The National Oil Corporation (NOC) of Libya announced on 3 July the return to service of the Hamada-Zawiya pipeline, out of action since a leak on 24 May. The line carries crude from the Hamada oilfield to the Zawiya refinery, the country’s main processing facility. The six-week interruption halted domestic fuel deliveries and forced the operator to suspend pumping at the field. Agence Ecofin reported on 4 July that throughput resumed at full capacity once pressure tests had been cleared.
Repair and network safety
Technical teams from Arabian Gulf Oil Company (AGOCO), a NOC subsidiary, isolated the pierced section, closed the upstream valve and transferred trapped crude to the neighbouring Tahara field to relieve over-pressure. The damaged stretch was then purged, cut out and replaced with a new fourteen-inch segment. According to the NOC, leak-tightness tests confirmed the restart with no observable pressure loss. No official figure has yet been released on volumes lost during the incident.

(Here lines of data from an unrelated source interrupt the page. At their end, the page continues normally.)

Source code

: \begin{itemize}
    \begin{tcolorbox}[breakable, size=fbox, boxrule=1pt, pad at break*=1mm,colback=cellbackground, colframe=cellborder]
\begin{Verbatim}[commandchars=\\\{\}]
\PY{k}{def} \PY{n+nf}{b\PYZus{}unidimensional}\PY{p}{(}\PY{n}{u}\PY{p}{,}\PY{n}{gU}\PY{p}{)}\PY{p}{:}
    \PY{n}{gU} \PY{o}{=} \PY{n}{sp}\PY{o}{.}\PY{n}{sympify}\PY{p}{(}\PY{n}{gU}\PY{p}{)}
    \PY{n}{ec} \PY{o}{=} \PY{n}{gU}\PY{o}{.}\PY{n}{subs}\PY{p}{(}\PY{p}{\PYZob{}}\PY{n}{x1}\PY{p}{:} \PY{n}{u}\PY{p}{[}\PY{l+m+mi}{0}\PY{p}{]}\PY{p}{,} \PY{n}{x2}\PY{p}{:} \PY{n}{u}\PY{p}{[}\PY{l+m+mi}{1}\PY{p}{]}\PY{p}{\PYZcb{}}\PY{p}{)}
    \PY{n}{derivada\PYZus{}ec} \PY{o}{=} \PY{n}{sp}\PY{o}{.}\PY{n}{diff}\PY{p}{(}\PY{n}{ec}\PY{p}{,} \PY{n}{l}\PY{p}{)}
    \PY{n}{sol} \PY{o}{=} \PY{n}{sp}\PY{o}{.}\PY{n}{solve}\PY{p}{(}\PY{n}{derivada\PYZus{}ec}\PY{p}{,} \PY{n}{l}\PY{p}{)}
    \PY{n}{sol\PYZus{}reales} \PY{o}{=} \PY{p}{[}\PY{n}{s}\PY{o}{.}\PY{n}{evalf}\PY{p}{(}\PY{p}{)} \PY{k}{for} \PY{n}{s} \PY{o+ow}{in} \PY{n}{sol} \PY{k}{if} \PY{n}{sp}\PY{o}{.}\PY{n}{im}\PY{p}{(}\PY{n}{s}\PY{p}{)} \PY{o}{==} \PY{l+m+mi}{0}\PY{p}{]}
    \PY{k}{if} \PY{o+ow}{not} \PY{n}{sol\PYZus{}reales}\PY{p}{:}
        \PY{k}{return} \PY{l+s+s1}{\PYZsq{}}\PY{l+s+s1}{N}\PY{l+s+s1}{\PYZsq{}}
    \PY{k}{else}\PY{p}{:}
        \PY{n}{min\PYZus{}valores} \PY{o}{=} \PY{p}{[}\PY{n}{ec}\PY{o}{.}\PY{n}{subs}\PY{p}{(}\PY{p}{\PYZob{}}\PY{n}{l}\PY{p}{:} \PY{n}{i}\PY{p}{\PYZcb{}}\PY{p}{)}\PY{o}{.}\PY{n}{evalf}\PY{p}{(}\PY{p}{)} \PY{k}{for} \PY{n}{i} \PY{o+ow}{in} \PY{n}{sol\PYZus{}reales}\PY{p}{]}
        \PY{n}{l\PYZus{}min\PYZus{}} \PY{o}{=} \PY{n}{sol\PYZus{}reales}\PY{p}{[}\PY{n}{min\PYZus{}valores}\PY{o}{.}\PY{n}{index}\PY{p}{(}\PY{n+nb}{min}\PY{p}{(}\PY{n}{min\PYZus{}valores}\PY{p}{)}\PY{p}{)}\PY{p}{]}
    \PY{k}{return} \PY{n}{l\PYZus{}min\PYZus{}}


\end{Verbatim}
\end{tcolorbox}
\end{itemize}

The Zawiya complex, with a nameplate capacity of 120 000 barrels per day, supplies about half of Libya’s demand for liquid fuels. Its forced halt obliged the General Electricity Company of Libya to increase diesel imports to keep coastal power plants running. Lacking sufficient buffer storage, the Hamada field stopped production to avoid upstream overflow. The Ministry of Oil said a full assessment of financial damage will be issued once metering data are consolidated.
Ageing pipeline stock
Recurring leaks highlight the fragility of a network partly laid in the late 1960s. In January 2021 a breach on the Samah-Zawiya line caused a daily loss of 200 000 barrels, while in June of the same year two simultaneous ruptures on the Sarir-Messla-Hariga route cut exports by 290 000 barrels. The NOC estimates that nearly seven hundred kilometres of pipe exceed their theoretical service life and face an elevated corrosion risk. Technicians recommend a systematic remote-sensing programme to locate hotspots before another leak triggers a major stoppage.
Necessary investment
At a conference in Tripoli in December 2023, NOC chairman Farhat Bengdara put the budget required to replace critical sections and raise national output to two million barrels per day within five years at USD17bn. He noted that funding should come from public-private partnerships and concessional loans tied to the reconstruction law passed the same year. Engineering company Petro-Services is drafting a master plan to standardise diameters and anti-corrosion coatings across the network. “The main projects that would raise national production concern the maintenance of pipelines installed in the 1960s. These lines have reached the end of their service life and must be replaced,” he reminded delegates.